→ Problem requirements:
Search the material below for the word "Intel" and copy every line in which it occurs.

========================

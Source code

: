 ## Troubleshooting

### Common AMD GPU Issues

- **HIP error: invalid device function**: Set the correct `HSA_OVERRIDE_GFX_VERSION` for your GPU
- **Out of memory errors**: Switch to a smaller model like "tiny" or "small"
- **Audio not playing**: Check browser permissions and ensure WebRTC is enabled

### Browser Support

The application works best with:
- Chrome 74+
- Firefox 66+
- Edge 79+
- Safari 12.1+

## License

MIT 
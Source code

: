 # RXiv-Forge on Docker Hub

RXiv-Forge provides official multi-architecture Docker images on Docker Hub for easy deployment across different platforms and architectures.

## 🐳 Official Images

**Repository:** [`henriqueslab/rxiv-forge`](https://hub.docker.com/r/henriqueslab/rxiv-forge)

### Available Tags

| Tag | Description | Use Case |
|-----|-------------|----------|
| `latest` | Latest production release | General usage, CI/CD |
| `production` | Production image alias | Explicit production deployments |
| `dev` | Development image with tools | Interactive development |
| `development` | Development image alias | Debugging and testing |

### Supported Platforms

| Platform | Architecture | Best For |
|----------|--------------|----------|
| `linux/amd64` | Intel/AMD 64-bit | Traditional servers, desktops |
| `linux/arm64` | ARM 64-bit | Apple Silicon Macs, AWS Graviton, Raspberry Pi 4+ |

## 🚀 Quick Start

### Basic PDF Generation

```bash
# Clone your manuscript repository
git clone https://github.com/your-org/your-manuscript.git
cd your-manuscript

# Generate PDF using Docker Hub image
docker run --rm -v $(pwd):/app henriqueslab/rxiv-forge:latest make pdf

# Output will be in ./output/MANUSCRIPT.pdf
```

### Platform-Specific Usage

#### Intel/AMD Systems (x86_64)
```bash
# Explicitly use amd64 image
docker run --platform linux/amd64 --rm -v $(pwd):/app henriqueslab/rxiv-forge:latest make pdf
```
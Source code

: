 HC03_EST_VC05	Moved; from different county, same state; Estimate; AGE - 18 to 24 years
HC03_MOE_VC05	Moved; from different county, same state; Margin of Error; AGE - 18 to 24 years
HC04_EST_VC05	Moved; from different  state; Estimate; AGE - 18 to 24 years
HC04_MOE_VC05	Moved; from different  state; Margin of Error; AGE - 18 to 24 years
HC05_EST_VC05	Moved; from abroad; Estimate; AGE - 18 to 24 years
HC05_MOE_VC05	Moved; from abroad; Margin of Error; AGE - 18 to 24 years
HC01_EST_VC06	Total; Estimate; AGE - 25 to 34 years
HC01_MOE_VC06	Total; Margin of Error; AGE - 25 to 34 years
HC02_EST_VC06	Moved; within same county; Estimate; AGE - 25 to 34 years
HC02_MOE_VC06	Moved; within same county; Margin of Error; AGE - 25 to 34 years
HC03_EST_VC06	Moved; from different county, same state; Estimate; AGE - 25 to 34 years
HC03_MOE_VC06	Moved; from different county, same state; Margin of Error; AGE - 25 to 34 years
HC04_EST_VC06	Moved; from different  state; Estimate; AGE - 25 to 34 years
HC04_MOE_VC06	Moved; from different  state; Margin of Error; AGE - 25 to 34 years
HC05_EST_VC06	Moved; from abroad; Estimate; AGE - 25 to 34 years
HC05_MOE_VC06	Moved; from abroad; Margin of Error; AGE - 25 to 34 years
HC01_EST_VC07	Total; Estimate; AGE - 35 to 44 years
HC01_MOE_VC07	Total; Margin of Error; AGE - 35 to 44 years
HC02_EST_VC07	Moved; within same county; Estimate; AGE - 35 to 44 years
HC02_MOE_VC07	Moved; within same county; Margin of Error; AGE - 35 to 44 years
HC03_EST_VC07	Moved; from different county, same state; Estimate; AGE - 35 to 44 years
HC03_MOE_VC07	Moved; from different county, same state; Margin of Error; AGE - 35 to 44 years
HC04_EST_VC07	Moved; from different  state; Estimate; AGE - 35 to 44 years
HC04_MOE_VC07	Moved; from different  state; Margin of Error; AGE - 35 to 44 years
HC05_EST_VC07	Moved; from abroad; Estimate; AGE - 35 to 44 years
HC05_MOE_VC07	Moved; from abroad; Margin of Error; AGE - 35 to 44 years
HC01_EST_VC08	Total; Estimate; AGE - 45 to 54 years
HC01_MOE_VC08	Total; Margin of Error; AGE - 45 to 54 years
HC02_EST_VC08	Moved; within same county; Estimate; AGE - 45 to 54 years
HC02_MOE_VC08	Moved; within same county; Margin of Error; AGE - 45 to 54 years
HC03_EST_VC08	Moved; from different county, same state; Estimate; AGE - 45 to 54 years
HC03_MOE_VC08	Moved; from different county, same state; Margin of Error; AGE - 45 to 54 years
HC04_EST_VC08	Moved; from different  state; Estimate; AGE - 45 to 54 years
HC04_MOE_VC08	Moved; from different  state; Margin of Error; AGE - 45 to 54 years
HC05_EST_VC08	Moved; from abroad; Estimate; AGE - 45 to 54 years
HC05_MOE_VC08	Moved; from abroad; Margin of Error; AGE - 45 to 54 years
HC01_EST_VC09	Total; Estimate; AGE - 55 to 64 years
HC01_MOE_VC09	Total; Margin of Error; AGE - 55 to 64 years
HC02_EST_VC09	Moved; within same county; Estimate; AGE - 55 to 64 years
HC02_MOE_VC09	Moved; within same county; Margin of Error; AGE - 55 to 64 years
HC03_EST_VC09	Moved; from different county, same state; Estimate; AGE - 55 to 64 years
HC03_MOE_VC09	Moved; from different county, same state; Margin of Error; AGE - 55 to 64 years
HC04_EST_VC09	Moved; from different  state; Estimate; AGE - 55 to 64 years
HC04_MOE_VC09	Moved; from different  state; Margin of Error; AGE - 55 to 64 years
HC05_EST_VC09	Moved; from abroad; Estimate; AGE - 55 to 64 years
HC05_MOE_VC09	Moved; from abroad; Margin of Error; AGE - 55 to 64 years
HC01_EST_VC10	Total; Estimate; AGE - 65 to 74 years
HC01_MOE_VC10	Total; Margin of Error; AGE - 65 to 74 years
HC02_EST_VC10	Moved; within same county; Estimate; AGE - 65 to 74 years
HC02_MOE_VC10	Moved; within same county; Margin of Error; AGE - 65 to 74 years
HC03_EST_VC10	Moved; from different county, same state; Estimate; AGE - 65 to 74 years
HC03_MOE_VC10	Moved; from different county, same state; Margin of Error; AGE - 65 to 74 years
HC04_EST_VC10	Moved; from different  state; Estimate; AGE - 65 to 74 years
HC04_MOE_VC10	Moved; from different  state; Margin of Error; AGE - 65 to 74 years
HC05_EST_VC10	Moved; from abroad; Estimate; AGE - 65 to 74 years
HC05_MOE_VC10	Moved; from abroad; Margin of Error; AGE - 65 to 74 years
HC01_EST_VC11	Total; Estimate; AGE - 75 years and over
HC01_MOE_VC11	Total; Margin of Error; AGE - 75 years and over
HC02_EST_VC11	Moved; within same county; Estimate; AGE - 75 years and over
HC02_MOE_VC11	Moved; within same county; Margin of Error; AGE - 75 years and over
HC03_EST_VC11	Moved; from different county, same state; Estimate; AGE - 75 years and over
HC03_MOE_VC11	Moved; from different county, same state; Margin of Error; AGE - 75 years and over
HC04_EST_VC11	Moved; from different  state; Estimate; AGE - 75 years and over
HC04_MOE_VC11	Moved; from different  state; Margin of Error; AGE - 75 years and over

========================

→ Reply:
| `linux/amd64` | Intel/AMD 64-bit | Traditional servers, desktops |
#### Intel/AMD Systems (x86_64)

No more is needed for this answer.